今回は、COLLABORATION STYLEのオーダーコートの中から、シンプルで着心地の良いラグランコートの特徴とこだわりのポイントをお伝えいたします。
ラグランコート(Raglan Coat)は、首の付け根部分から脇の下に向かって斜めに縫い付けられた袖(ラグランスリーブ)が特徴のオーバーコートです。チェスターコートやポロコートのようなセットインスリーブとは違い、腕の動きが楽で、軽くゆったりとした着心地や美しいドレープが特徴です。
ラグランコートの名前は、19世紀のイギリス軍人「ラグラン卿(Lord Raglan)」に由来しています。クリミア戦争で負傷したラグラン卿が、腕を動きやすくする為に工夫した袖のデザインが始まりとされ、それが現在のラグランスリーブに進化いたしました。
機能性とデザイン性を兼ね備えたシンプルなコートは、時代を超えて多くの人々に愛用され、現代でもビジネスからカジュアルまで幅広く着回せるコートとして人気があります。
メンズのコートの中でもラグランコートはシンプルなだけに、ブランドやテーラーごとに細かい仕様やデザインで、個性を出していると思います。
COLLABORATION STYLEのオーダーラグランコートは、技術力が高く信頼のおける工場と研究を重ねて作り上げました。そのデザインの特徴とこだわりのポイントをご説明いたします。
COLLABORATION STYLEでは、シングルラグランコートとダブルラグランコートをオーダーいただけます。
シングルラグランコートの衿は、バルカラー(バルマカーンカラー)です。

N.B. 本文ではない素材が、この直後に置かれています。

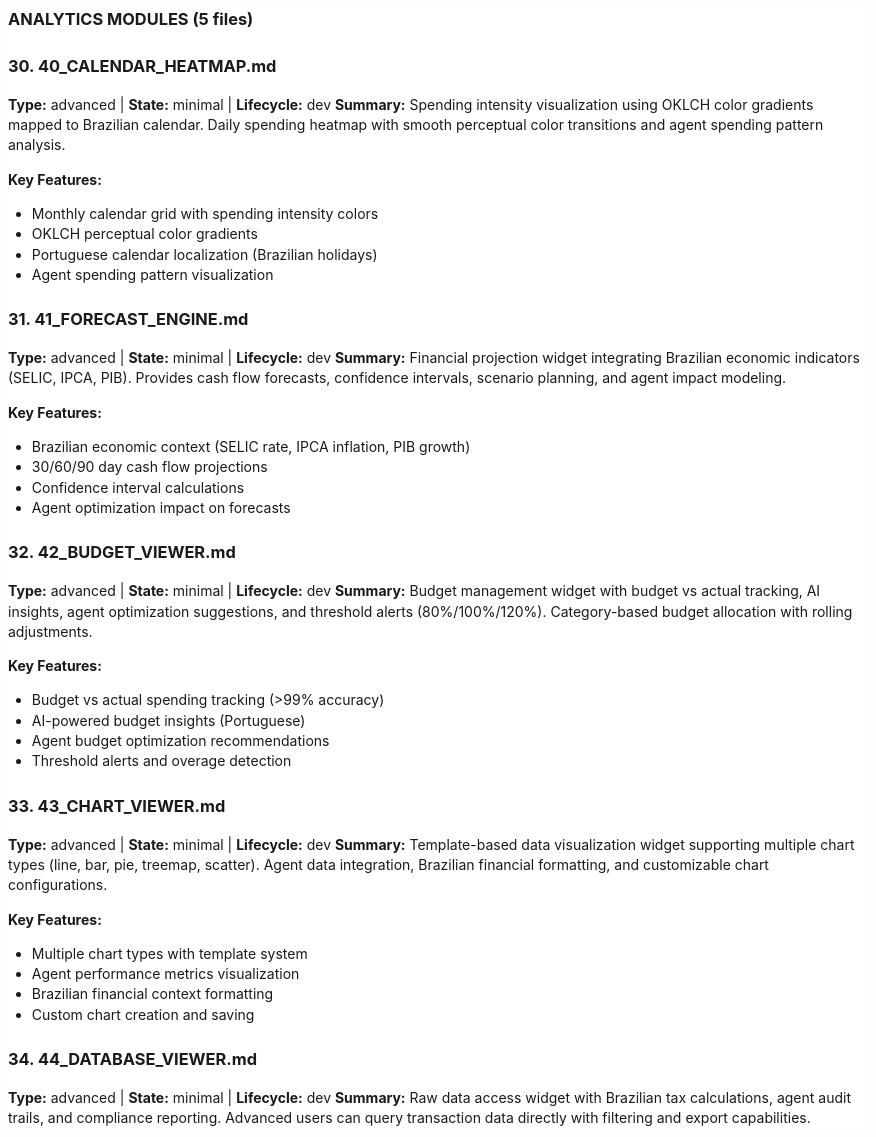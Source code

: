 ### **ANALYTICS MODULES (5 files)**

### 30. 40_CALENDAR_HEATMAP.md
**Type:** advanced | **State:** minimal | **Lifecycle:** dev
**Summary:** Spending intensity visualization using OKLCH color gradients mapped to Brazilian calendar. Daily spending heatmap with smooth perceptual color transitions and agent spending pattern analysis.

**Key Features:**
- Monthly calendar grid with spending intensity colors
- OKLCH perceptual color gradients
- Portuguese calendar localization (Brazilian holidays)
- Agent spending pattern visualization

### 31. 41_FORECAST_ENGINE.md
**Type:** advanced | **State:** minimal | **Lifecycle:** dev
**Summary:** Financial projection widget integrating Brazilian economic indicators (SELIC, IPCA, PIB). Provides cash flow forecasts, confidence intervals, scenario planning, and agent impact modeling.

**Key Features:**
- Brazilian economic context (SELIC rate, IPCA inflation, PIB growth)
- 30/60/90 day cash flow projections
- Confidence interval calculations
- Agent optimization impact on forecasts

### 32. 42_BUDGET_VIEWER.md
**Type:** advanced | **State:** minimal | **Lifecycle:** dev
**Summary:** Budget management widget with budget vs actual tracking, AI insights, agent optimization suggestions, and threshold alerts (80%/100%/120%). Category-based budget allocation with rolling adjustments.

**Key Features:**
- Budget vs actual spending tracking (>99% accuracy)
- AI-powered budget insights (Portuguese)
- Agent budget optimization recommendations
- Threshold alerts and overage detection

### 33. 43_CHART_VIEWER.md
**Type:** advanced | **State:** minimal | **Lifecycle:** dev
**Summary:** Template-based data visualization widget supporting multiple chart types (line, bar, pie, treemap, scatter). Agent data integration, Brazilian financial formatting, and customizable chart configurations.

**Key Features:**
- Multiple chart types with template system
- Agent performance metrics visualization
- Brazilian financial context formatting
- Custom chart creation and saving

### 34. 44_DATABASE_VIEWER.md
**Type:** advanced | **State:** minimal | **Lifecycle:** dev
**Summary:** Raw data access widget with Brazilian tax calculations, agent audit trails, and compliance reporting. Advanced users can query transaction data directly with filtering and export capabilities.
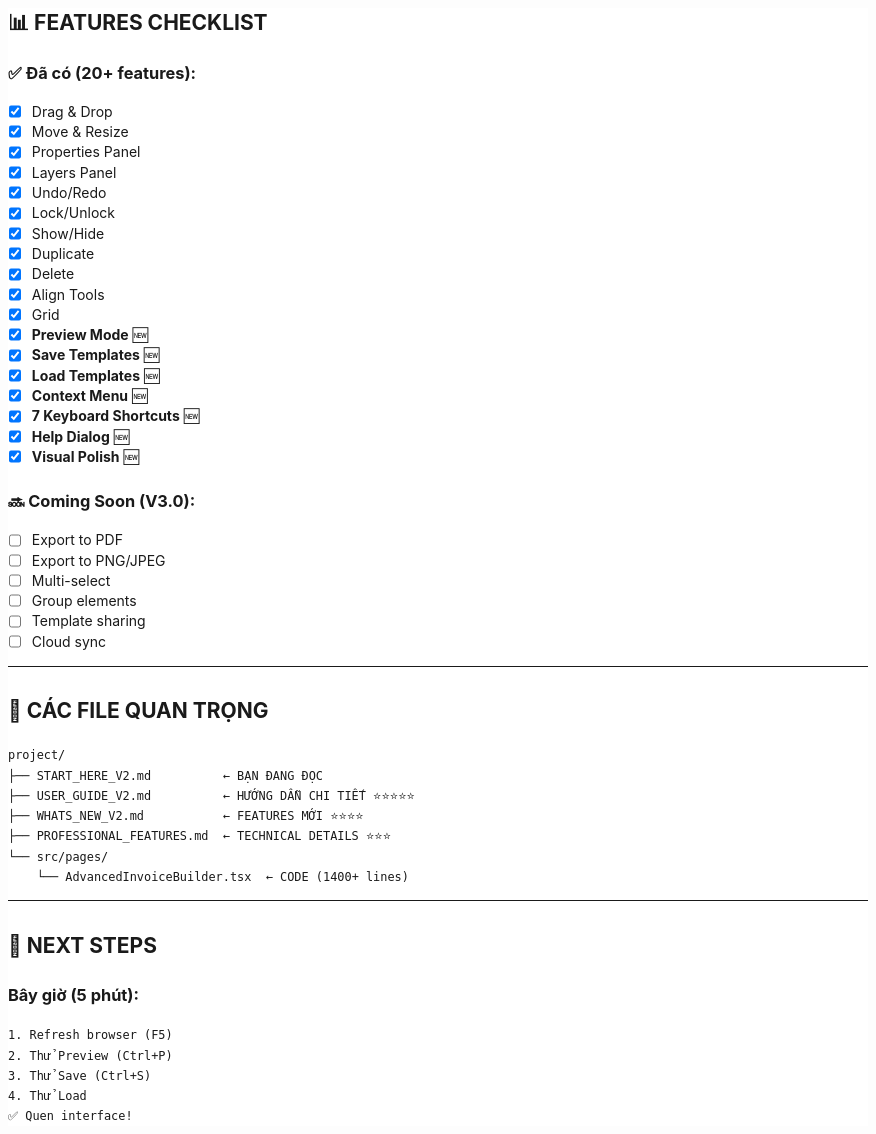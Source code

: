 ## 📊 FEATURES CHECKLIST

### ✅ Đã có (20+ features):
- [x] Drag & Drop
- [x] Move & Resize
- [x] Properties Panel
- [x] Layers Panel
- [x] Undo/Redo
- [x] Lock/Unlock
- [x] Show/Hide
- [x] Duplicate
- [x] Delete
- [x] Align Tools
- [x] Grid
- [x] **Preview Mode** 🆕
- [x] **Save Templates** 🆕
- [x] **Load Templates** 🆕
- [x] **Context Menu** 🆕
- [x] **7 Keyboard Shortcuts** 🆕
- [x] **Help Dialog** 🆕
- [x] **Visual Polish** 🆕

### 🔜 Coming Soon (V3.0):
- [ ] Export to PDF
- [ ] Export to PNG/JPEG
- [ ] Multi-select
- [ ] Group elements
- [ ] Template sharing
- [ ] Cloud sync

---

## 🎯 CÁC FILE QUAN TRỌNG

```
project/
├── START_HERE_V2.md          ← BẠN ĐANG ĐỌC
├── USER_GUIDE_V2.md          ← HƯỚNG DẪN CHI TIẾT ⭐⭐⭐⭐⭐
├── WHATS_NEW_V2.md           ← FEATURES MỚI ⭐⭐⭐⭐
├── PROFESSIONAL_FEATURES.md  ← TECHNICAL DETAILS ⭐⭐⭐
└── src/pages/
    └── AdvancedInvoiceBuilder.tsx  ← CODE (1400+ lines)
```

---

## 🚀 NEXT STEPS

### Bây giờ (5 phút):
```
1. Refresh browser (F5)
2. Thử Preview (Ctrl+P)
3. Thử Save (Ctrl+S)
4. Thử Load
✅ Quen interface!
```
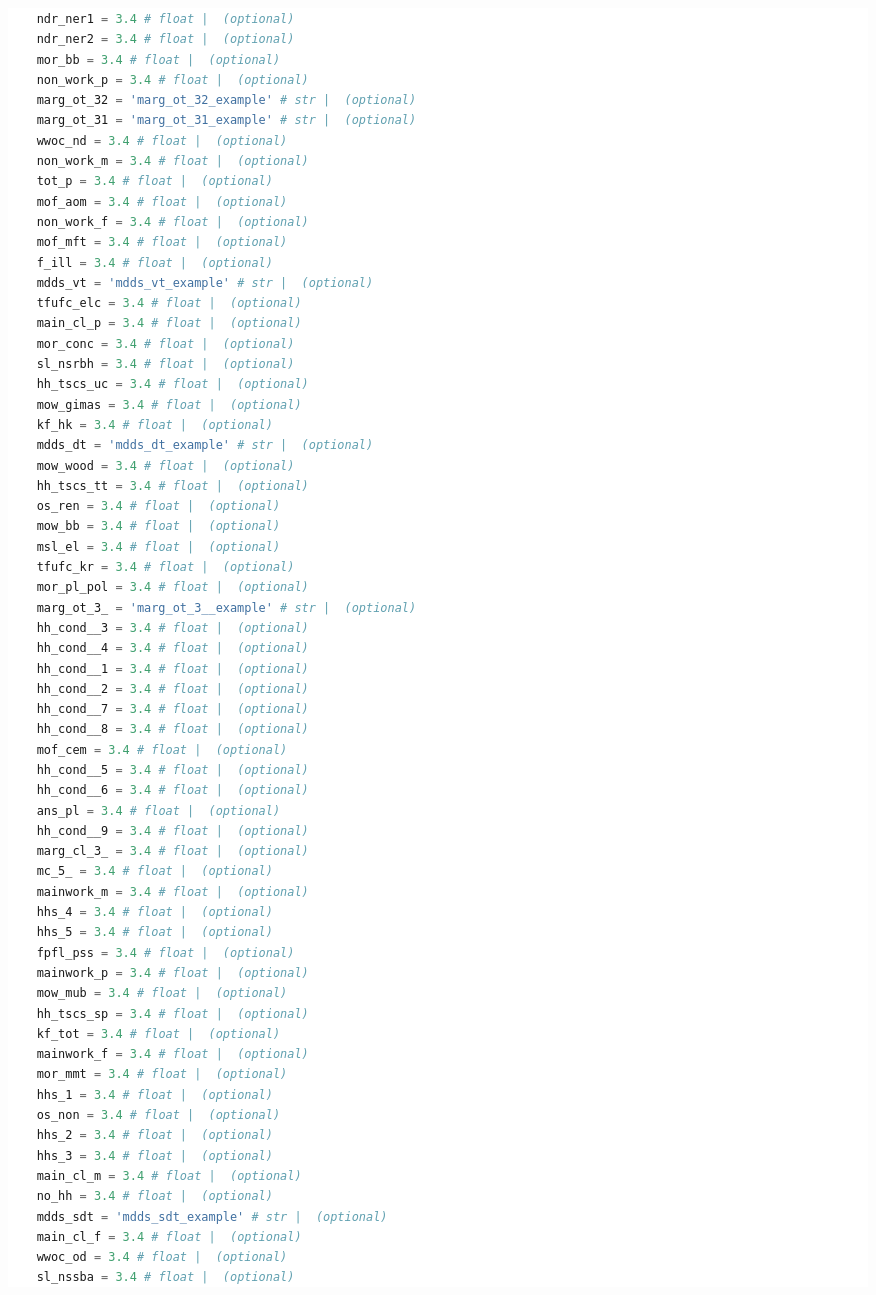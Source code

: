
 ```python
    ndr_ner1 = 3.4 # float |  (optional)
    ndr_ner2 = 3.4 # float |  (optional)
    mor_bb = 3.4 # float |  (optional)
    non_work_p = 3.4 # float |  (optional)
    marg_ot_32 = 'marg_ot_32_example' # str |  (optional)
    marg_ot_31 = 'marg_ot_31_example' # str |  (optional)
    wwoc_nd = 3.4 # float |  (optional)
    non_work_m = 3.4 # float |  (optional)
    tot_p = 3.4 # float |  (optional)
    mof_aom = 3.4 # float |  (optional)
    non_work_f = 3.4 # float |  (optional)
    mof_mft = 3.4 # float |  (optional)
    f_ill = 3.4 # float |  (optional)
    mdds_vt = 'mdds_vt_example' # str |  (optional)
    tfufc_elc = 3.4 # float |  (optional)
    main_cl_p = 3.4 # float |  (optional)
    mor_conc = 3.4 # float |  (optional)
    sl_nsrbh = 3.4 # float |  (optional)
    hh_tscs_uc = 3.4 # float |  (optional)
    mow_gimas = 3.4 # float |  (optional)
    kf_hk = 3.4 # float |  (optional)
    mdds_dt = 'mdds_dt_example' # str |  (optional)
    mow_wood = 3.4 # float |  (optional)
    hh_tscs_tt = 3.4 # float |  (optional)
    os_ren = 3.4 # float |  (optional)
    mow_bb = 3.4 # float |  (optional)
    msl_el = 3.4 # float |  (optional)
    tfufc_kr = 3.4 # float |  (optional)
    mor_pl_pol = 3.4 # float |  (optional)
    marg_ot_3_ = 'marg_ot_3__example' # str |  (optional)
    hh_cond__3 = 3.4 # float |  (optional)
    hh_cond__4 = 3.4 # float |  (optional)
    hh_cond__1 = 3.4 # float |  (optional)
    hh_cond__2 = 3.4 # float |  (optional)
    hh_cond__7 = 3.4 # float |  (optional)
    hh_cond__8 = 3.4 # float |  (optional)
    mof_cem = 3.4 # float |  (optional)
    hh_cond__5 = 3.4 # float |  (optional)
    hh_cond__6 = 3.4 # float |  (optional)
    ans_pl = 3.4 # float |  (optional)
    hh_cond__9 = 3.4 # float |  (optional)
    marg_cl_3_ = 3.4 # float |  (optional)
    mc_5_ = 3.4 # float |  (optional)
    mainwork_m = 3.4 # float |  (optional)
    hhs_4 = 3.4 # float |  (optional)
    hhs_5 = 3.4 # float |  (optional)
    fpfl_pss = 3.4 # float |  (optional)
    mainwork_p = 3.4 # float |  (optional)
    mow_mub = 3.4 # float |  (optional)
    hh_tscs_sp = 3.4 # float |  (optional)
    kf_tot = 3.4 # float |  (optional)
    mainwork_f = 3.4 # float |  (optional)
    mor_mmt = 3.4 # float |  (optional)
    hhs_1 = 3.4 # float |  (optional)
    os_non = 3.4 # float |  (optional)
    hhs_2 = 3.4 # float |  (optional)
    hhs_3 = 3.4 # float |  (optional)
    main_cl_m = 3.4 # float |  (optional)
    no_hh = 3.4 # float |  (optional)
    mdds_sdt = 'mdds_sdt_example' # str |  (optional)
    main_cl_f = 3.4 # float |  (optional)
    wwoc_od = 3.4 # float |  (optional)
    sl_nssba = 3.4 # float |  (optional)
```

レイダウンバルと呼ばれる、衿腰が低く、シャツのオープンカラーのような衿が寝た状態のデザインです。
日本では、ステンカラーと同じ意味で使われることが多い、スタンダップバルカラーと比べて、エレガントで上品なイメージの衿です。
フロントの仕様は、ボタンの見える「打ち抜き」とボタンを隠したクラシックな「比翼仕立て(フライフロント)」から選んでいただけます。
ボタンの数は、3個が標準ですが、4個に変更も可能です。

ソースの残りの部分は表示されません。